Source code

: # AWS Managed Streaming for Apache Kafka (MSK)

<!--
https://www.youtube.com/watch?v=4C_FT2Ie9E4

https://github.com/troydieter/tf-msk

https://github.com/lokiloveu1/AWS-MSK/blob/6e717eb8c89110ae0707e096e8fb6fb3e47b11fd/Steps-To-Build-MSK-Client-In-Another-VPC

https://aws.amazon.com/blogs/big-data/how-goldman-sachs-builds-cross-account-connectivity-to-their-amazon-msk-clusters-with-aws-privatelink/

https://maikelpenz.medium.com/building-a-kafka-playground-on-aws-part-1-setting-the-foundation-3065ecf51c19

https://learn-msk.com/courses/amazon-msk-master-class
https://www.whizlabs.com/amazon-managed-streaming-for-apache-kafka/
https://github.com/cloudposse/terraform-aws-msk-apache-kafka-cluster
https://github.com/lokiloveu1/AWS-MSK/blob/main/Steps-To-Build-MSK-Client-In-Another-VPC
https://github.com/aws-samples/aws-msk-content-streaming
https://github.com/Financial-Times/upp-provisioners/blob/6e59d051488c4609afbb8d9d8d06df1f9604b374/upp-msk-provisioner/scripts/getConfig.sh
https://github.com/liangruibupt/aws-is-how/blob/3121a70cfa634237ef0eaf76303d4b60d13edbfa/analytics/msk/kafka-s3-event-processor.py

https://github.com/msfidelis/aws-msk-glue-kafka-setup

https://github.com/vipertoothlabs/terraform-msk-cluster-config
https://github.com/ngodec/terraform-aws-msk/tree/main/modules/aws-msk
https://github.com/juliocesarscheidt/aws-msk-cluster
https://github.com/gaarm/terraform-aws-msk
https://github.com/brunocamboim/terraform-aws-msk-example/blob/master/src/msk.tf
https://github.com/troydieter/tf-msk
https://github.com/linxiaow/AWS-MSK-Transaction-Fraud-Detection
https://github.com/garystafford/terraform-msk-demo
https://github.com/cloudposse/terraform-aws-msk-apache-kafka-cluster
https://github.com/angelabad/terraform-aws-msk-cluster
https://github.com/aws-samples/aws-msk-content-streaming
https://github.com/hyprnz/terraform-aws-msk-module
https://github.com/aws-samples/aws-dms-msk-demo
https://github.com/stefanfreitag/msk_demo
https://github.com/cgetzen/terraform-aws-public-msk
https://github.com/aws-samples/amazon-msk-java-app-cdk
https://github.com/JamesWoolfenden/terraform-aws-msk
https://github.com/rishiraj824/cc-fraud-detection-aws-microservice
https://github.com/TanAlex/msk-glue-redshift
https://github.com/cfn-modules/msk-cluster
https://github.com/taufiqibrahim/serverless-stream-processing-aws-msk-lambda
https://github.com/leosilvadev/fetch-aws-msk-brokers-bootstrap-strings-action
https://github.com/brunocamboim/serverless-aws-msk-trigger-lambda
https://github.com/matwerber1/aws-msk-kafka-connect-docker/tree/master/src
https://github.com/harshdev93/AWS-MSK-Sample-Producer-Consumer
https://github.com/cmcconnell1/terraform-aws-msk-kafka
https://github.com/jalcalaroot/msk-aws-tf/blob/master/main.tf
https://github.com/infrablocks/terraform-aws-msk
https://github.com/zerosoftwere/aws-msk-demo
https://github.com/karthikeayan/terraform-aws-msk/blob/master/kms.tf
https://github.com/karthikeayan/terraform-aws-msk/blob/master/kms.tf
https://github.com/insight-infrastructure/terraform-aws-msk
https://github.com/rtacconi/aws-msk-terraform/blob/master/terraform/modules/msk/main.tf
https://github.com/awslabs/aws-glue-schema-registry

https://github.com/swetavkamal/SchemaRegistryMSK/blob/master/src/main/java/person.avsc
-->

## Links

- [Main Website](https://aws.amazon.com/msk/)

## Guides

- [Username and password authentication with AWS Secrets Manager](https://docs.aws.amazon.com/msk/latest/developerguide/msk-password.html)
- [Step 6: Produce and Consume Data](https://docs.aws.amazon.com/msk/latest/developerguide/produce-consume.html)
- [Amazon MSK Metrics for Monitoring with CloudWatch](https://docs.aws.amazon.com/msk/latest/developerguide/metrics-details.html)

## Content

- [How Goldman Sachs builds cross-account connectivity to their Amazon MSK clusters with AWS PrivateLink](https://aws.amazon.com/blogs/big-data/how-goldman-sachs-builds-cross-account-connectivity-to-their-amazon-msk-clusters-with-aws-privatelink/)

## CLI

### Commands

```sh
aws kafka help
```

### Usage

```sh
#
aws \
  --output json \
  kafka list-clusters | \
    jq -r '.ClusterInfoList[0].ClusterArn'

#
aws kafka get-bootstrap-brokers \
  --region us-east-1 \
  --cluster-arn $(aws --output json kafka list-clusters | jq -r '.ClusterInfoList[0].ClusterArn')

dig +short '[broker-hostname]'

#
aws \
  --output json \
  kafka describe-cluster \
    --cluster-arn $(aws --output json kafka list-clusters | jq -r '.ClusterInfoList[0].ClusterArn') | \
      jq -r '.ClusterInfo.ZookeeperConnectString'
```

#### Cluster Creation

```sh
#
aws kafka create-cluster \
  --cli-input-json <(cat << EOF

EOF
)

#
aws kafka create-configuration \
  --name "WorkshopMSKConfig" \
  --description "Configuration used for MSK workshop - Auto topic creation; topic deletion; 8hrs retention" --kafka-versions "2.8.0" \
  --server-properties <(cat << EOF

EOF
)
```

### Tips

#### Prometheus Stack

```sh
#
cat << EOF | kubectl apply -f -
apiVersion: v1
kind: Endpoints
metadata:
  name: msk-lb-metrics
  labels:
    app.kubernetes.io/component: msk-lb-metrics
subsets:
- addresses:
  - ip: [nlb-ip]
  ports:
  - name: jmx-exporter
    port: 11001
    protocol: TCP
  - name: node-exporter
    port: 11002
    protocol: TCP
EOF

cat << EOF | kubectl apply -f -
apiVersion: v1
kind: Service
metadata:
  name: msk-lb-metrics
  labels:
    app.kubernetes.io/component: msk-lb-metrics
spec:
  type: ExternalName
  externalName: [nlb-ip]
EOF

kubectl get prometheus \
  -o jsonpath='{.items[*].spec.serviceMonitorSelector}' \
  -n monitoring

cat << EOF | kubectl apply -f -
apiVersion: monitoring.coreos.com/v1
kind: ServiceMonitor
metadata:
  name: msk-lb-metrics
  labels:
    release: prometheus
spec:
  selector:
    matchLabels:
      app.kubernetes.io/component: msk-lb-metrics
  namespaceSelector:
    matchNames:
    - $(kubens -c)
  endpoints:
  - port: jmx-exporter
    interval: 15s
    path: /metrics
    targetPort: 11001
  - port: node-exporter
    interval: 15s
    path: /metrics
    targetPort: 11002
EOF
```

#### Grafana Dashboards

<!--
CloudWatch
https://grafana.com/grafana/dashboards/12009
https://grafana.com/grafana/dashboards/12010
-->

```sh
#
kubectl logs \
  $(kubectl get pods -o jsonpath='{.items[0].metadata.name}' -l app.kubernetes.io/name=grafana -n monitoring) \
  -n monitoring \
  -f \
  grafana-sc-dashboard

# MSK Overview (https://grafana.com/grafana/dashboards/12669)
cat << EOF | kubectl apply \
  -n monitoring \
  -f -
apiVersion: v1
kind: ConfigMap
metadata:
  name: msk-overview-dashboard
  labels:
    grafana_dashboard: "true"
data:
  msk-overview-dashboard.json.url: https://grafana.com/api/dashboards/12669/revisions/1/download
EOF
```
* * *
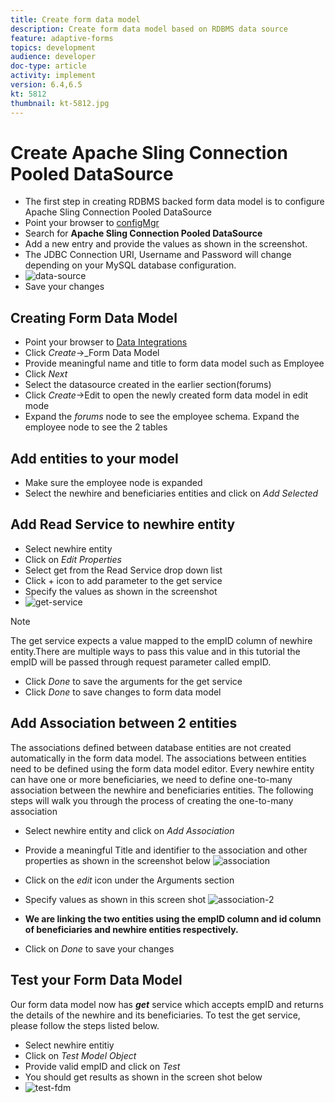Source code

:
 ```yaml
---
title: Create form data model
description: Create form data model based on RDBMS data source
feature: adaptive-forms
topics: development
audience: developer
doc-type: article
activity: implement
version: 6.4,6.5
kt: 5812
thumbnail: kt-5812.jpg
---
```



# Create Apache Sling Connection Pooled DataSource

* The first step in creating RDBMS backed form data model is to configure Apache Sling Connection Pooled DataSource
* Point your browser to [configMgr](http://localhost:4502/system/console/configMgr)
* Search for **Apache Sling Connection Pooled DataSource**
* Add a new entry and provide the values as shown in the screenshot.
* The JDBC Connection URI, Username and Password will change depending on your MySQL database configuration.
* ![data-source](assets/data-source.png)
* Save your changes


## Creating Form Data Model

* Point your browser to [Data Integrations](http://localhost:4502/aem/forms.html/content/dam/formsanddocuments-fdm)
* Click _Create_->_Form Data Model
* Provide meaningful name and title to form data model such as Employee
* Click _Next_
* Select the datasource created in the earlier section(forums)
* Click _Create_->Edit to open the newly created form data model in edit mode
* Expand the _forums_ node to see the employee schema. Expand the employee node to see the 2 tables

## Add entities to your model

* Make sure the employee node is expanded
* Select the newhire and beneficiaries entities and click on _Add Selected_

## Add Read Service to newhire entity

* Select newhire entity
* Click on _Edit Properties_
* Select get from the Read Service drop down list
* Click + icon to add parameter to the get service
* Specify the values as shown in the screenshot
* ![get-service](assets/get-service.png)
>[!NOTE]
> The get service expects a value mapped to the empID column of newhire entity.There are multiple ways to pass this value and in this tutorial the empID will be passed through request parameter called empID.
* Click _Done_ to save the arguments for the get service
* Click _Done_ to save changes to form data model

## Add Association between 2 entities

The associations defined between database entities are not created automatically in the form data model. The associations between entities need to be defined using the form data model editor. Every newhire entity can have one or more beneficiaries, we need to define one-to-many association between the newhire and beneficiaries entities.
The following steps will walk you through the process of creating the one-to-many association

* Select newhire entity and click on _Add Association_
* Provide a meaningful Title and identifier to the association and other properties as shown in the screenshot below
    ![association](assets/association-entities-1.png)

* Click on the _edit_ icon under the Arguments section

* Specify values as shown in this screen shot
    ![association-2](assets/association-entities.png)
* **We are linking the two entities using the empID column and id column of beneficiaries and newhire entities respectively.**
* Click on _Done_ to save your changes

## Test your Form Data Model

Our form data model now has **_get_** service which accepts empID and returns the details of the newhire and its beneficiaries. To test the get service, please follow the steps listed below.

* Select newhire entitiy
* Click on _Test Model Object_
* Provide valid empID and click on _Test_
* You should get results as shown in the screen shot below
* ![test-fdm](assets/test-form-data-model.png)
* * *
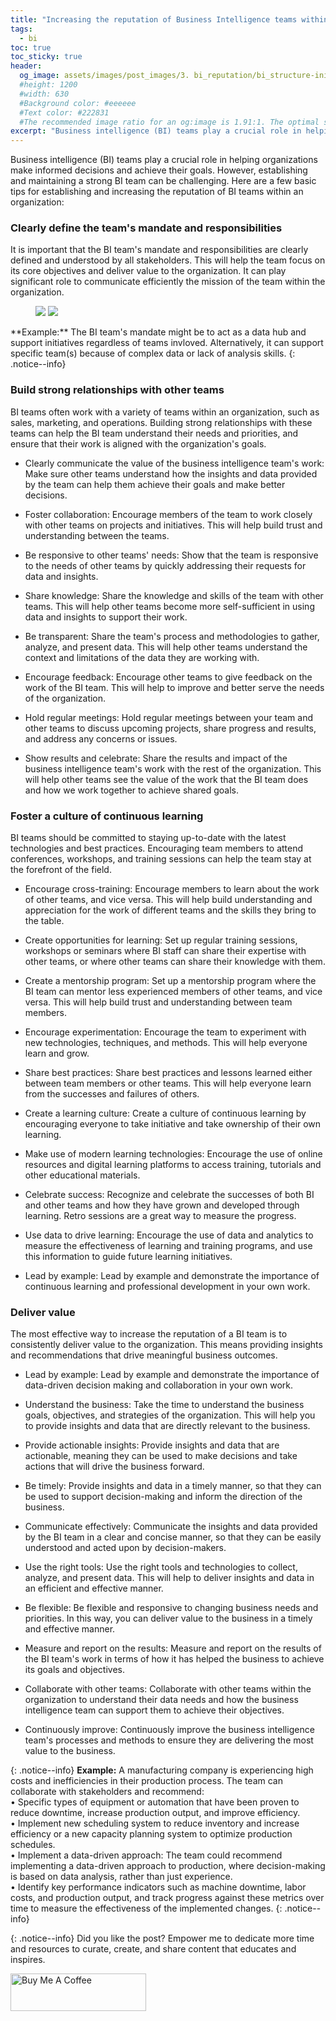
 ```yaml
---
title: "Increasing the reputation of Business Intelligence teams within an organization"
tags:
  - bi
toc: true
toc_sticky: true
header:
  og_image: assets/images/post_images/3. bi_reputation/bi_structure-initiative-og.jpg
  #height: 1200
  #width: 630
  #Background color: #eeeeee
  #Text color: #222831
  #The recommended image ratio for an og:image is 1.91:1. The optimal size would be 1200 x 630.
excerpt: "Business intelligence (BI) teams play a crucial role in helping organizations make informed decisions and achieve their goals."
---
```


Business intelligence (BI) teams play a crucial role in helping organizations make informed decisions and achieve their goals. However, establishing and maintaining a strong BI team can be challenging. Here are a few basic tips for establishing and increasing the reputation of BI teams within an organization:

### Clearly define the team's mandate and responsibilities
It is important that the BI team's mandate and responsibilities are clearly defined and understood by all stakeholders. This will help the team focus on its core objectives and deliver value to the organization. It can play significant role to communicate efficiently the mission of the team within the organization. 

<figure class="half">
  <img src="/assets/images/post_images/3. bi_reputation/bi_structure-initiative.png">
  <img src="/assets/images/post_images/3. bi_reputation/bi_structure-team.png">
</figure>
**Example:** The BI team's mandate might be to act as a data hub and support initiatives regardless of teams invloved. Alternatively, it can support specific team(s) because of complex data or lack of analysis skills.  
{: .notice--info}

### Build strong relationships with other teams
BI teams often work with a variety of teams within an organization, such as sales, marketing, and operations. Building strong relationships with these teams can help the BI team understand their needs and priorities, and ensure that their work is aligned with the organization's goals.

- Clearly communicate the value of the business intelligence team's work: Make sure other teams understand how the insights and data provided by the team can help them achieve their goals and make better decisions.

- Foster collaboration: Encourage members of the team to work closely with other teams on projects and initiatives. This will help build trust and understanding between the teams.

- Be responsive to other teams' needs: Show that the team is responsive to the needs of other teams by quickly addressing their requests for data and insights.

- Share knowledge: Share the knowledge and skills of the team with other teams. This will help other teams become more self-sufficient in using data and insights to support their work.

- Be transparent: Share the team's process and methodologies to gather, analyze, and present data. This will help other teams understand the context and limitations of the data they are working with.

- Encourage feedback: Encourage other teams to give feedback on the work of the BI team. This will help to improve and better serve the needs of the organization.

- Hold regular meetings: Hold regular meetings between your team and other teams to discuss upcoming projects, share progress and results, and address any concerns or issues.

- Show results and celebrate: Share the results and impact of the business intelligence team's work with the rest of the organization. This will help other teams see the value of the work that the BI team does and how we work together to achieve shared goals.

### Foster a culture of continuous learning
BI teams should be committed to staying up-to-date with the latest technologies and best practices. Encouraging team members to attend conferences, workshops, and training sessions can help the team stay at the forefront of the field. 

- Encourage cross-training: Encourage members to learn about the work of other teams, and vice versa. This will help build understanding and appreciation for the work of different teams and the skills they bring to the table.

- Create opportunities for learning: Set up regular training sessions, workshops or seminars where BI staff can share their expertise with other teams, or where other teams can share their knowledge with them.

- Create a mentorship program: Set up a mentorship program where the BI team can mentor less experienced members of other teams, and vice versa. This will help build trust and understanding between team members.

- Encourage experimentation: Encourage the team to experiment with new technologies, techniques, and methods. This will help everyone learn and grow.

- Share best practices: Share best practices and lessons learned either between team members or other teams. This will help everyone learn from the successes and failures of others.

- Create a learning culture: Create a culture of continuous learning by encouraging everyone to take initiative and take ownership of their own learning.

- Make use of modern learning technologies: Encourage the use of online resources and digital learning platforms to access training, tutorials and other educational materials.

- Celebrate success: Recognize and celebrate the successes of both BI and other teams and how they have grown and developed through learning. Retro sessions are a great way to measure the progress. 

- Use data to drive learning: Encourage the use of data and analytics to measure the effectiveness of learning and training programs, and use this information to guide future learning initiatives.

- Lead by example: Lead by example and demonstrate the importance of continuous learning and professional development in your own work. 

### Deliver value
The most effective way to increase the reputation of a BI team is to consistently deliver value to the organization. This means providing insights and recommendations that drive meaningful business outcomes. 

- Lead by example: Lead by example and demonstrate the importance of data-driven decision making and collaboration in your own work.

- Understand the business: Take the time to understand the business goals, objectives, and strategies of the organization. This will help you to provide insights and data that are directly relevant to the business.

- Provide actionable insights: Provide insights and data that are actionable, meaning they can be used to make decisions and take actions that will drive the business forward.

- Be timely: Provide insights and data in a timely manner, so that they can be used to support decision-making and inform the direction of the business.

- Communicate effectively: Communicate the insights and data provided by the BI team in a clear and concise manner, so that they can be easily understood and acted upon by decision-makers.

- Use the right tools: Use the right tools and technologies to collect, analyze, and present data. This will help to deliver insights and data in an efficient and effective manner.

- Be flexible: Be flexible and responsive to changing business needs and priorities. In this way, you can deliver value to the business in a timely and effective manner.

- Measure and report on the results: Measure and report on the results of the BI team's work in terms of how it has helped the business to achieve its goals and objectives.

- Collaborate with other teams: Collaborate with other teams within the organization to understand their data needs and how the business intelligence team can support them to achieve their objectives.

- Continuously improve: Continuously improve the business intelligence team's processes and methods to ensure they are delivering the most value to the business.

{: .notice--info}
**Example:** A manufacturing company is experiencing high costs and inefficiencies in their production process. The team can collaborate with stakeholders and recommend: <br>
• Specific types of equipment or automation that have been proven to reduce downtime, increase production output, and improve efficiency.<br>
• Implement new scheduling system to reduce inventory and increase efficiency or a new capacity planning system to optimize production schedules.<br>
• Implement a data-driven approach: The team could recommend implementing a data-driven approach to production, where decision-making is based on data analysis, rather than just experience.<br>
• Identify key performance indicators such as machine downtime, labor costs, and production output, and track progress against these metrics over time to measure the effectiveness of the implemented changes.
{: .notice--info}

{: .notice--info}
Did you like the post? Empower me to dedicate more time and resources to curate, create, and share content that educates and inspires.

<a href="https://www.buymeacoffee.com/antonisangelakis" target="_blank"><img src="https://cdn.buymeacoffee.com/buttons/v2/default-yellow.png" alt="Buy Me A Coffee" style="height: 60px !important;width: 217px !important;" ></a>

* [PROBLEM DESCRIPTION] Using the material above, work out how many lines contain the string "knowledge". Give that number alone.

* [WRITTEN REPLY] 2